:: Extracted records
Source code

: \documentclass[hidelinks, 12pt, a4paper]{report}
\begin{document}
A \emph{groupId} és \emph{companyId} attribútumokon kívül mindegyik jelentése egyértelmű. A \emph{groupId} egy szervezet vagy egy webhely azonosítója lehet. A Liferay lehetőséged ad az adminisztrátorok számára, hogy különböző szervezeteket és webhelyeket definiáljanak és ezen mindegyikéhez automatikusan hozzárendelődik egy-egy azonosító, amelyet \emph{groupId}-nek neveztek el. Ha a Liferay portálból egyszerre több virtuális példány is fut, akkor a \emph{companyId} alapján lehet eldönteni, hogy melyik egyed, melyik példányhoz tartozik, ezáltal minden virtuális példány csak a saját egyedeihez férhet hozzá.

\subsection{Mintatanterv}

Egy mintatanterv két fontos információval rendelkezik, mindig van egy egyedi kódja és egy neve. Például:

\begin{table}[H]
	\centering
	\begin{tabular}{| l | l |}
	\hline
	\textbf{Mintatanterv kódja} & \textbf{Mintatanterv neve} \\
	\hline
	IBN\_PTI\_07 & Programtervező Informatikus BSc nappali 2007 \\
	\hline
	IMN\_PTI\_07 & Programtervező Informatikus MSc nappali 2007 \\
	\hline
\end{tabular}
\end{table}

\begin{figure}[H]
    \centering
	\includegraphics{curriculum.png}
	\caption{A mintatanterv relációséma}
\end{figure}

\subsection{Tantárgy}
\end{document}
::::
### [What is being asked]
Copy every line of the material above in which the string "kódja" can be found.

### [Solution to the exercise]
Egy mintatanterv két fontos információval rendelkezik, mindig van egy egyedi kódja és egy neve. Például:
	\textbf{Mintatanterv kódja} & \textbf{Mintatanterv neve} \\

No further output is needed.